Individuals can engage in large-scale, income-producing real estate investments through real estate investment trusts (REITs). These are firms that own and operate income-producing real estate or associated assets. Office buildings, shopping malls, flats, hotels, resorts, self-storage facilities, warehouses, and mortgages or loans are examples of these properties. Unlike other real estate businesses, a REIT does not build properties to resell them. On the other hand, REITs purchases and develops properties largely to operate them as part of their investment portfolio.

How Do REITs Make Money?

Most REITs follow a simple and easy-to-understand business model. The firm makes income by leasing space and collecting rent on its real estate, which is distributed to shareholders as dividends. REITs must pay out at least 90% of their taxable income to shareholders, with the majority paying out 100%. Dividends are paid to shareholders, who then pay income taxes on them. mREITs (or mortgage REITs) do not own real estate; instead, they finance it and profit from the interest on their assets. Like mutual funds, REITs aggregate many different investors’ money. Individual investors can now profit from real estate investments without owning, managing, or financing any of the properties by themselves.

Three Types of REITs:

  1. Equity REITs: The majority of REITs are equity REITs, which own and operate income-generating properties. Rents are the primary source of revenue (not by reselling properties).
  2. Mortgage REITs: Mortgage REITs provide money to real estate owners and operators directly or indirectly by purchasing mortgage-backed securities. The net interest margin—the difference between their income on mortgage loans and the cost of funding these loans—is their main source of profits. Because of this approach, they are susceptible to interest rate hikes.
  3. Hybrid REITs: These REITs combine equity and mortgage REIT investment strategies.

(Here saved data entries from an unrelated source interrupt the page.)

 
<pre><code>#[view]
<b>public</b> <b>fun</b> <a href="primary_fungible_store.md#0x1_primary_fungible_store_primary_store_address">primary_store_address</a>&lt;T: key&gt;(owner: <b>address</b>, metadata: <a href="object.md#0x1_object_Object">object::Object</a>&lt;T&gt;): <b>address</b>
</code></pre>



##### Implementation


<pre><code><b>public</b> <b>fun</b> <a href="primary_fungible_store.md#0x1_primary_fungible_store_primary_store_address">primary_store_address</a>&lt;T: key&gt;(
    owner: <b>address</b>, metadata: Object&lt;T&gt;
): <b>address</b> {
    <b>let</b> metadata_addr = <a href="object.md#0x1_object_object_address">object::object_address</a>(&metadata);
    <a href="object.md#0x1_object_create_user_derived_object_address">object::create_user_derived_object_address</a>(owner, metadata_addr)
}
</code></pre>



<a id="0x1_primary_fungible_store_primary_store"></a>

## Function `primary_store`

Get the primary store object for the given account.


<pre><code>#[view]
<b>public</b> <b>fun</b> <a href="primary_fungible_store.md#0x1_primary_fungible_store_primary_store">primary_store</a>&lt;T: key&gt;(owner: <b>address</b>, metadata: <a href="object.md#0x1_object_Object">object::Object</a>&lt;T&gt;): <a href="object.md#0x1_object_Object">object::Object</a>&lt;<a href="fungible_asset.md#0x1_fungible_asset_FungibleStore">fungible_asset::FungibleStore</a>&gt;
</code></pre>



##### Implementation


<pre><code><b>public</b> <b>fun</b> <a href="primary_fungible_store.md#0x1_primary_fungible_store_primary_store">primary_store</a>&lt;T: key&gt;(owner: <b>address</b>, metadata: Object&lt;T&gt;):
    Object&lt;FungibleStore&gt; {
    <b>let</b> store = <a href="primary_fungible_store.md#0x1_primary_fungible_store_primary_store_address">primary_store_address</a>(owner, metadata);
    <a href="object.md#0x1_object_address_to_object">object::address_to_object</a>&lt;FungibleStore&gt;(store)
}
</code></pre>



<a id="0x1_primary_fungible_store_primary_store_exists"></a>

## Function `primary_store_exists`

Many REITs are registered with the Securities and Exchange Commission (SEC) and are traded on a stock exchange. These are known as publicly-traded real estate investment trusts (REITs). Others may be registered with the Securities and Exchange Commission (SEC), but they are not publicly traded. These are called Non-traded REITs (also known as non-exchange traded REITs). Before investing in a REIT, make sure you know if it’s publicly traded or not, and how that can influence the benefits and risks, you may encounter.

How to Invest in REITs

By purchasing shares through a broker, you can invest in publicly-traded REITs, REIT mutual funds, and REIT exchange-traded funds (ETFs). A broker or financial advisor participating in the non-traded REIT’s offering can sell you shares of the non-traded REIT. A rising number of defined-benefit and defined-contribution investment plans contain REITs. According to Nareit, a Washington, D.C.-based REIT research organization, an estimated 145 million US individuals own REITs directly or through their retirement savings and other investment vehicles. 

Private REITs are a little more difficult to understand. They are usually only available to institutional and accredited investors who can access the funds directly or through private networks. They also have substantially greater minimum investment requirements and are more difficult to sell.

Why Invest in REITs?

REITs have typically provided total competitive returns through high, consistent dividend income and long-term capital growth. Their low connection with other assets makes them an effective portfolio diversifier, helping lower total portfolio risk while increasing returns. Individual investors can participate in the revenue generated by commercial real estate ownership through REITs, without purchasing the property themselves. 

What Are the Risks of Investing in REITs?

Investing in REITs also comes with some drawbacks. There are inherent dangers, particularly with REITs that are not quoted on a stock exchange. Non-traded REITs have unique risks because they are not traded on a stock exchange. They include the following:

  • Lack of Liquidity: Non-traded real estate investment trusts (REITs) are illiquid investments. They are often difficult to sell on the open market. You may be unable to sell shares of a non-traded REIT to raise money quickly if you need to sell an asset.
  • Share Value Transparency: Determining the value of a non-traded REIT’s share might be tricky. Non-traded REITs usually don’t estimate their share value until 18 months following their initial public offering. 
  • Conflicts of Interest: Instead of using their own workers, non-traded REITs usually hire an outside manager. This may result in potential shareholder conflicts of interest.

Wrapping Up

Please note that there is nothing like the best time for buying or selling any stocks, including REITs. Therefore, you should always make informed decision before buying or selling REITs. The good thing is that this article provides readers with all the information they need about REITs under one roof.